No sé dónde encuentra su inspiración Sergio Herrera; si tiene referentes en otros porteros, si analiza muchos vídeos o si lee libros de autoayuda. Es difícil adivinar lo que pasa por esa cabeza en la que sobresalen dos ojos que parecen siempre clavados en la distancia. Yo diría que esos ojos ven lo que se viene, que anticipan la realidad. No debe ser tan extraño en la personalidad de un portero; si no, que me expliquen cómo estos tipos son capaces de adivinar muchas veces qué dirección va a tomar un balón en un remate a corta distancia, cómo sacan una mano por un lugar inverosímil o cómo bloquean con el cuerpo una pelota que lleva dirección a gol. Sergio Herrera tiene muchas de esas virtudes que le han convertido en un portero codiciado; también tiene algunos defectos, algunas intervenciones un poco atolondradas, esos saques de portería a balón parado en los que pone la pelota en la grada... Pero ayer, cuando el árbitro sancionó el claro penalti de Manu Sánchez sobre Koundé, todo el osasunismo sabía que si alguien podía aportara algo extraordinario a un partido regido por los cánones de la ortodoxia táctica, si alguien podía salirse del guión, ese era Sergio Herrera.
Aunque el marcador remita a un 0-0, hubo un gol en el partido: el que evitó el guardameta de Osasuna. Quienes estaban en el estadio o los que seguían el encuentro por televisión celebraron la parada con más intensidad que muchos goles de su equipo. El minuto de partido, la entidad del rival, el esfuerzo desplegado hasta ese momento para encadenar al Sevilla a un balón que no encontraba nunca su destino, todo ello cargó de emotividad el momento. Herrera no molestó mucho a Rakitic, el lanzador; este, trataba de evadirse del griterío, pero su cabeza trabajaba a más velocidad, ni más ni menos que la necesaria para ganar tres puntos, colocarse a tiro del Real Madrid y consolidarse como candidato a pelear por la Liga. No creo que al croata le temblaran las piernas, aunque ver a once metros de distancia a un adversario con la extensión de brazos de un pulpo debe convertir el marco de la portería en poco menos que una ratonera.

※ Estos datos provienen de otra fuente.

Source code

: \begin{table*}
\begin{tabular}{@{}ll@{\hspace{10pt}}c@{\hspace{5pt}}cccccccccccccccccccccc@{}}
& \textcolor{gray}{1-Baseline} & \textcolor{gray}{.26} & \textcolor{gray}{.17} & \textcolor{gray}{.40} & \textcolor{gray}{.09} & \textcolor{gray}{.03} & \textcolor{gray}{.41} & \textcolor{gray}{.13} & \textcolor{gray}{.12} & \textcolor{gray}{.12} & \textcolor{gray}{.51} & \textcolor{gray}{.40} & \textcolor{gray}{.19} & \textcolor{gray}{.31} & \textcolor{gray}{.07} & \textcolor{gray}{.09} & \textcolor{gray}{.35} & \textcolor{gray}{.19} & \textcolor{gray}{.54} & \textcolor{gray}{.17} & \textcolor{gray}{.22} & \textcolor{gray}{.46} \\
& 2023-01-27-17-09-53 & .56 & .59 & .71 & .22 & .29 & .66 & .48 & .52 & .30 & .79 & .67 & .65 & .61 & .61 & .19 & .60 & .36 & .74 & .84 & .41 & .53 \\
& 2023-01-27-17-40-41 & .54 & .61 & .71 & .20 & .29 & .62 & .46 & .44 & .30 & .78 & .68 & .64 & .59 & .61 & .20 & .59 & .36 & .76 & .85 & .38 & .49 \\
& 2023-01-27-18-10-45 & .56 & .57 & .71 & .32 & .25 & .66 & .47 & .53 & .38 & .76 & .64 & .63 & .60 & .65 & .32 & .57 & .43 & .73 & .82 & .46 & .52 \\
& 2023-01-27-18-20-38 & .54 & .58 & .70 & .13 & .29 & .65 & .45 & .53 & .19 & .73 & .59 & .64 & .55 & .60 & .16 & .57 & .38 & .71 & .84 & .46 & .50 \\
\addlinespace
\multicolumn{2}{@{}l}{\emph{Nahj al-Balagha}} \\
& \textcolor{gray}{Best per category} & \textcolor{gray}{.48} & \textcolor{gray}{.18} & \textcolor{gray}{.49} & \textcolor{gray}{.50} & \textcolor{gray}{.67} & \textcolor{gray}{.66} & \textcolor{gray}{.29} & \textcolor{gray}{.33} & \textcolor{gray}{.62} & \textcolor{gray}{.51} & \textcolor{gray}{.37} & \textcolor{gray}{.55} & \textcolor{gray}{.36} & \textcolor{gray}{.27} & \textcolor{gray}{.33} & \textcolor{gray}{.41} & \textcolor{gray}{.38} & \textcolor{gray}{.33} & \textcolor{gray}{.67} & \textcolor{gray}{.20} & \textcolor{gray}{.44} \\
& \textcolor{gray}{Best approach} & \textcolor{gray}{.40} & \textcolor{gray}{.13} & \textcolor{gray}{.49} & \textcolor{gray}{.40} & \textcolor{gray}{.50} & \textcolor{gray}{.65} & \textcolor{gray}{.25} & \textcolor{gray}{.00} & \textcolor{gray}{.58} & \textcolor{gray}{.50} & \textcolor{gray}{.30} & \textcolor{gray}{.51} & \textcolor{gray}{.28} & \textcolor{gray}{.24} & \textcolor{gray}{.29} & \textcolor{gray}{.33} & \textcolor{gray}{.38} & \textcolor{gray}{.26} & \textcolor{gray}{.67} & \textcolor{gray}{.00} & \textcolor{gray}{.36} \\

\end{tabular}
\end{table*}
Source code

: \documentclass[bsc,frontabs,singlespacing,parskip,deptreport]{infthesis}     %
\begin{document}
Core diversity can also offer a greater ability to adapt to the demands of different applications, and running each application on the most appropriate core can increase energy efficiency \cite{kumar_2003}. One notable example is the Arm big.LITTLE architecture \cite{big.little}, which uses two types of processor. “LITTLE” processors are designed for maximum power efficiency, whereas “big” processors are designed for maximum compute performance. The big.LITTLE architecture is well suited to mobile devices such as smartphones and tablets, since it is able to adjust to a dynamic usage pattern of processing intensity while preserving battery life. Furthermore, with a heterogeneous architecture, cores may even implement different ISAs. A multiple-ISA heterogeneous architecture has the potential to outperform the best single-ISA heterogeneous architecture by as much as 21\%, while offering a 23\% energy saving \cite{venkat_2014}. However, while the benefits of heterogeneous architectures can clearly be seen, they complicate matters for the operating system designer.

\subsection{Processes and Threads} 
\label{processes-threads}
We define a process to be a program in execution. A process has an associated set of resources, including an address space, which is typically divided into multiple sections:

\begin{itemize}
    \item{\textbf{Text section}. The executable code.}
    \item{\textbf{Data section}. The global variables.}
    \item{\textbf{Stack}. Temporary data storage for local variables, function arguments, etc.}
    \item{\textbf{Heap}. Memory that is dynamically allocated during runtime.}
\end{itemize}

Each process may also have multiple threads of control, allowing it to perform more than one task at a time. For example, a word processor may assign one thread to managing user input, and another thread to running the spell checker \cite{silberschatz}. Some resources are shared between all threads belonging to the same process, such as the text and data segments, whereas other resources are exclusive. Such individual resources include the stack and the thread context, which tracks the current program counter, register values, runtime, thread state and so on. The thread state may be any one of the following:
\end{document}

Decía que el osasunismo esperaba algo extraordinario. Ese portero que de vez en cuando provoca arritmias al intentar un regate suicida en el área al estilo de Luiz Pereira o sale de sus dominios para despejara de cabeza como si fuera el mítico Marcelino, ya había regalado alguna parada memorable en lanzamientos de penalti. Además, con el tiempo casi consumido, si había algo que perder era ya un problema del Sevilla. Porque a ojos del resto del mundo, se venía el 0-1 y asunto resuelto. Todo esto que cuento pasó en mucho menos tiempo del que se tarda en leer esta columna, pero a muchos nos pareció una eternidad. Así que cuando Sergio Herrera rechazó el balón y atrapó el posterior remate de cabeza, todos lo celebramos como un gol, el del empate, el premio al perfecto trabajo de Osasuna, el de la gratificación al planteamiento de Arrasate, el de la recompensa a una afición que animó sin desmayo. Herrera, si el campo tuviera vallas, habría trepado en ellas para celebrarlo como Martín la primera noche ante el Glasgow Rangers. El portero, sin soltar un balón que era más suyo que nunca, clavó los ojos en la grada y saludó. "Mis ojos ya lo habían visto", le faltó decir.